To accelerate contig and scaffold assembly, HipMer uses hash tables, a way to index information so the system can find it efficiently. The algorithm uses a formula to assign a value to each piece of data, like a k-mer or a graph edge that connects k-mers. That value is stored in a hash table.

Metagenome sequencing can help scientists understand how microbes interact and which genes are most important for survival.

“We want to store them in a structured way such that when we ask for a particular vertex, we can find the hash value of that vertex and look it up in the table,” Georganas says. Because genomes are so enormous, the resulting hash tables also are huge – too big to be stored in the memory of a single supercomputer node (a group of processors that share memory).

“We can distribute this hash table to more computer nodes,” Georganas says. When the algorithm seeks a particular k-mer, it “might live in a part of a hash table in my node or it might live in a node that’s remote,” leading to irregular communication.

“This is where UPC is really convenient, because you don’t have to bother with where that k-mer lives. UPC gives you the notion of having all the k-mers in a single address space,” reducing the time the supercomputer spends trading information between nodes. “Once the data are stored and indexed in an efficient way, you can really speed things up,” Georganas says.

But that communication also can slow genome assembly. To address this, HipMer predicts how k-mers will be placed into contigs and partitions them so those belonging to the same contig are mapped to the same processor, reducing communication between nodes.

These and other changes to Meraculous have generated astonishing results. In tests described in the SC15 paper, HipMer assembled a human genome and a wheat genome on 15,360 Edison processing cores. The human genome took 8.4 minutes; the wheat genome, with around 17 billion bases, took 39 minutes.

The researchers reported similar results at last year’s supercomputing conference. Since then they completed parallelizing the entire code and making other changes.

The SC15 paper also includes preliminary results from a HipMer test on a huge task: assembling a metagenome, in which all the DNA from thousands of microbes found in an environment (such as soil or ocean water) is simultaneously sequenced and reassembled. Metagenome sequencing can help scientists understand how microbes interact and which genes are most important for survival. The results could advance biofuel development and other applications.

“When you go to the metagenome case, the data set, in size and complexity, explodes,” Georganas says. It becomes a question of not just whether it’s possible to assemble genomes quickly, but whether they can be assembled at all. “By running in parallel and using all the memory available in your system efficiently, you can pretty much break that barrier.”

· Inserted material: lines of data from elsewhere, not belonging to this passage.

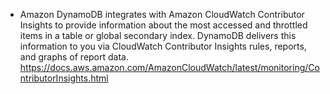 - Amazon DynamoDB integrates with Amazon CloudWatch Contributor Insights to provide information about the most accessed and throttled items in a table or global secondary index. DynamoDB delivers this information to you via CloudWatch Contributor Insights rules, reports, and graphs of report data.
https://docs.aws.amazon.com/AmazonCloudWatch/latest/monitoring/ContributorInsights.html

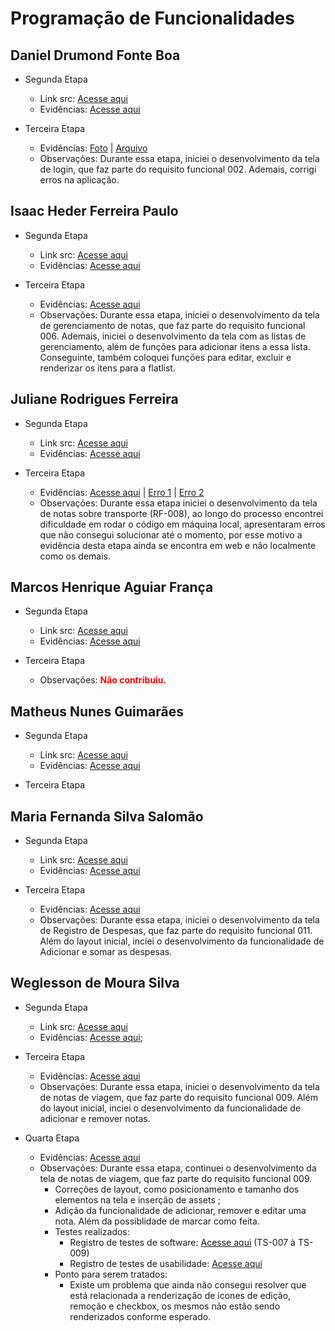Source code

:# Programação de Funcionalidades

## Daniel Drumond Fonte Boa

- Segunda Etapa

  - Link src: [Acesse aqui](../src/etapa-2/Daniel)
  - Evidências: [Acesse aqui](./img/proof-of-execution-daniel.png)

- Terceira Etapa
  - Evidências: [Foto](./img/proof-of-execution-daniel2.png) | [Arquivo](../src/SpeedTrip/screens/LoginScreen.js)
  - Observações: Durante essa etapa, iniciei o desenvolvimento da tela de login, que faz parte do requisito funcional 002. Ademais, corrigi erros na aplicação.

## Isaac Heder Ferreira Paulo

- Segunda Etapa

  - Link src: [Acesse aqui](../src/etapa-2/teste-expo-isaac)
  - Evidências: [Acesse aqui](./img/teste-expo-isaac.png)

- Terceira Etapa
  - Evidências: [Acesse aqui](src/SpeedTrip/screens/NotesManagementScreen.js)
  - Observações: Durante essa etapa, iniciei o desenvolvimento da tela de gerenciamento de notas, que faz parte do requisito funcional 006. Ademais, iniciei o desenvolvimento da tela com as listas de gerenciamento, além de funções para adicionar itens a essa lista. Conseguinte, também coloquei funções para editar, excluir e renderizar os itens para a flatlist.

## Juliane Rodrigues Ferreira

- Segunda Etapa

  - Link src: [Acesse aqui](../src/etapa-2/juliane/app-componentes/app-componentes/)
  - Evidências: [Acesse aqui](./img/expo%20juliane.png)

- Terceira Etapa
  - Evidências: [Acesse aqui](./img/evid_notas_transporte.png) | [Erro 1](./img/ju%20-%20evidencia%20erro%2020-04.jpeg) | [Erro 2](./img/ju%20-%20evidencia%20erro%2023-04.png)
  - Observações: Durante essa etapa iniciei o desenvolvimento da tela de notas sobre transporte (RF-008), ao longo do processo encontrei dificuldade em rodar o código em máquina local, apresentaram erros que não consegui solucionar até o momento, por esse motivo a evidência desta etapa ainda se encontra em web e não localmente como os demais.

## Marcos Henrique Aguiar França

- Segunda Etapa

  - Link src: [Acesse aqui](../src/etapa-2/etapa-2/marcos/)
  - Evidências: [Acesse aqui](./img/teste-expo-marcos.png)

- Terceira Etapa
  - Observações: <font color= red>**Não contribuiu.**</font>

## Matheus Nunes Guimarães

- Segunda Etapa

  - Link src: [Acesse aqui](../src/etapa-2/matheus/mthProject)
  - Evidências: [Acesse aqui](./matheus/evidencia/evidencia-mth.jpg)

- Terceira Etapa

## Maria Fernanda Silva Salomão

- Segunda Etapa

  - Link src: [Acesse aqui](../src/etapa-2/maria/app-expo/app-expo)
  - Evidências: [Acesse aqui](./img/projeto-expo-maria-fernanda.png)

- Terceira Etapa
  - Evidências: [Acesse aqui](https://youtu.be/bV8LSNVcBBs?feature=shared)
  - Observações: Durante essa etapa, iniciei o desenvolvimento da tela de Registro de Despesas, que faz parte do requisito funcional 011. Além do layout inicial, inciei o desenvolvimento da funcionalidade de Adicionar e somar as despesas.

## Weglesson de Moura Silva

- Segunda Etapa

  - Link src: [Acesse aqui](../src/etapa-2/weglesson/WeglessonProject)
  - Evidências: [Acesse aqui](https://youtu.be/74XHptVfHRQ);

- Terceira Etapa

  - Evidências: [Acesse aqui](https://youtu.be/5rUu4EZr-zc)
  - Observações: Durante essa etapa, iniciei o desenvolvimento da tela de notas de viagem, que faz parte do requisito funcional 009. Além do layout inicial, inciei o desenvolvimento da funcionalidade de adicionar e remover notas.

- Quarta Etapa
  - Evidências: [Acesse aqui](https://youtu.be/CaPnrghFWxk)
  - Observações: Durante essa etapa, continuei o desenvolvimento da tela de notas de viagem, que faz parte do requisito funcional 009.
    - Correções de layout, como posicionamento e tamanho dos elementos na tela e inserção de assets ;
    - Adição da funcionalidade de adicionar, remover e editar uma nota. Além da possiblidade de marcar como feita.
    - Testes realizados:
      - Registro de testes de software: [Acesse aqui](https://github.com/ICEI-PUC-Minas-PMV-ADS/pmv-ads-2024-1-e3-proj-mov-t1-time-5-planner-viagem/blob/main/docs/09-Registro%20de%20Testes%20de%20Software.md) (TS-007 à TS-009)
      - Registro de testes de usabilidade: [Acesse aqui](https://github.com/ICEI-PUC-Minas-PMV-ADS/pmv-ads-2024-1-e3-proj-mov-t1-time-5-planner-viagem/blob/main/docs/10-Plano%20de%20Testes%20de%20Usabilidade.md#teste-de-usabilidade---listas-personalizadas-de-itens-para-viagem)
    - Ponto para serem tratados:
      - Existe um problema que ainda não consegui resolver que está relacionada a renderização de icones de edição, remoção e checkbox, os mesmos não estão sendo renderizados conforme esperado.
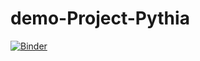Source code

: # demo-Project-Pythia

[![Binder](https://binder.openscie.2i2c.cloud/badge_logo.svg)](https://binder.opensci.2i2c.cloud/v2/gh/2i2c-org/demo-Project-Pythia/HEAD)
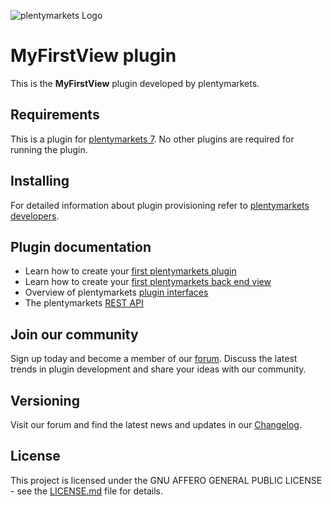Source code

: ![plentymarkets Logo](http://www.plentymarkets.eu/layout/pm/images/logo/plentymarkets-logo.jpg)

# MyFirstView plugin

This is the **MyFirstView** plugin developed by plentymarkets.
## Requirements

This is a plugin for [plentymarkets 7](https://www.plentymarkets.com). No other plugins are required for running the plugin.

## Installing

For detailed information about plugin provisioning refer to [plentymarkets developers](https://developers.plentymarkets.com/dev-doc/basics#plugin-provisioning).

## Plugin documentation


- Learn how to create your [first plentymarkets plugin](https://developers.plentymarkets.com/tutorials/helloworld)
- Learn how to create your [first plentymarkets back end view](https://developers.plentymarkets.com/tutorials/backendview)
- Overview of plentymarkets [plugin interfaces](https://developers.plentymarkets.com/dev-doc/basics#guide-interface)
- The plentymarkets [REST API](https://developers.plentymarkets.com/rest-doc/introduction)

## Join our community

Sign up today and become a member of our [forum](https://forum.plentymarkets.com/c/plugin-entwicklung). Discuss the latest trends in plugin development and share your ideas with our community.

## Versioning

Visit our forum and find the latest news and updates in our [Changelog](https://forum.plentymarkets.com/c/changelog?order=created).

## License

This project is licensed under the GNU AFFERO GENERAL PUBLIC LICENSE - see the [LICENSE.md](/LICENSE.md) file for details.
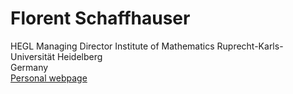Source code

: 
# Florent Schaffhauser

HEGL Managing Director
Institute of Mathematics
Ruprecht-Karls-Universität Heidelberg  
Germany  
[Personal webpage](https://matematiflo.github.io)
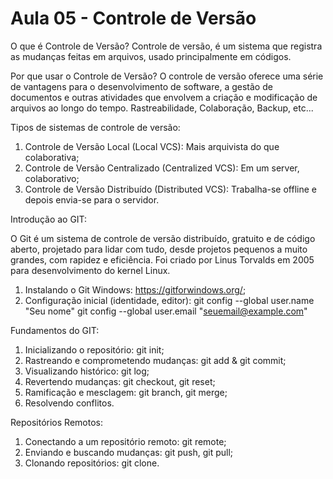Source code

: # Aula 05 - Controle de Versão

O que é Controle de Versão?
Controle de versão, é um sistema que registra as mudanças feitas em arquivos, usado principalmente em códigos.

Por que usar o Controle de Versão?
O controle de versão oferece uma série de vantagens para o desenvolvimento de software, a gestão de documentos e outras atividades que envolvem a criação e modificação de arquivos ao longo do tempo. Rastreabilidade, Colaboração, Backup, etc...

Tipos de sistemas de controle de versão:
1. Controle de Versão Local (Local VCS): Mais arquivista do que colaborativa;
2. Controle de Versão Centralizado (Centralized VCS): Em um server, colaborativo;
3. Controle de Versão Distribuído (Distributed VCS): Trabalha-se offline e depois envia-se para o servidor.

Introdução ao GIT:

O Git é um sistema de controle de versão distribuído, gratuito e de código aberto, projetado para lidar com tudo, desde projetos pequenos a muito grandes, com rapidez e eficiência. Foi criado por Linus Torvalds em 2005 para desenvolvimento do kernel Linux.
1. Instalando o Git
Windows: https://gitforwindows.org/;
2. Configuração inicial (identidade, editor):
git config --global user.name "Seu nome" git config --global user.email "seuemail@example.com"

Fundamentos do GIT:

1. Inicializando o repositório: git init;
2. Rastreando e comprometendo mudanças: git add & git commit;
3. Visualizando histórico: git log;
4. Revertendo mudanças: git checkout, git reset;
5. Ramificação e mesclagem: git branch, git merge;
6. Resolvendo conflitos.

Repositórios Remotos:

1. Conectando a um repositório remoto: git remote;
2. Enviando e buscando mudanças: git push, git pull;
3. Clonando repositórios: git clone.
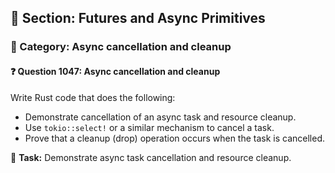 ## 📘 Section: Futures and Async Primitives
### 🔹 Category: Async cancellation and cleanup
#### ❓ Question 1047: Async cancellation and cleanup

Write Rust code that does the following:

- Demonstrate cancellation of an async task and resource cleanup.
- Use `tokio::select!` or a similar mechanism to cancel a task.
- Prove that a cleanup (drop) operation occurs when the task is cancelled.

🔧 **Task:** Demonstrate async task cancellation and resource cleanup.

The team assembled a metagenome sampled from an island in California’s Sacramento-San Joaquin River delta. In a limited run comparing performance on 10,000 cores and 20,000 cores, k-mer analysis and contig generation scaled, running faster on more cores, but data input and output did not.

It’s the next horizon for Georganas and his colleagues. “The bulk of the work is reusing the existing parallelized components from HipMer” and adding other already existing algorithms, he says. “At the end of the day, with minimal extra components, we can have a metagenome assembly pipeline fully parallelized.”

For now, Georganas and the team calculate that a single computer the size of Edison could handle with all the single-genome data from the world’s gene-sequencing machines. With their parallel methods, they’ve shown “de novo genome assembly is not a bottleneck anymore. We can keep up with the pace of getting more and more data – of course, assuming we have a supercomputer to run on.”

JGI researchers are using HipMer already and, after some testing, the team plans to release it as an open-source code. A URL where others can download it should be available soon.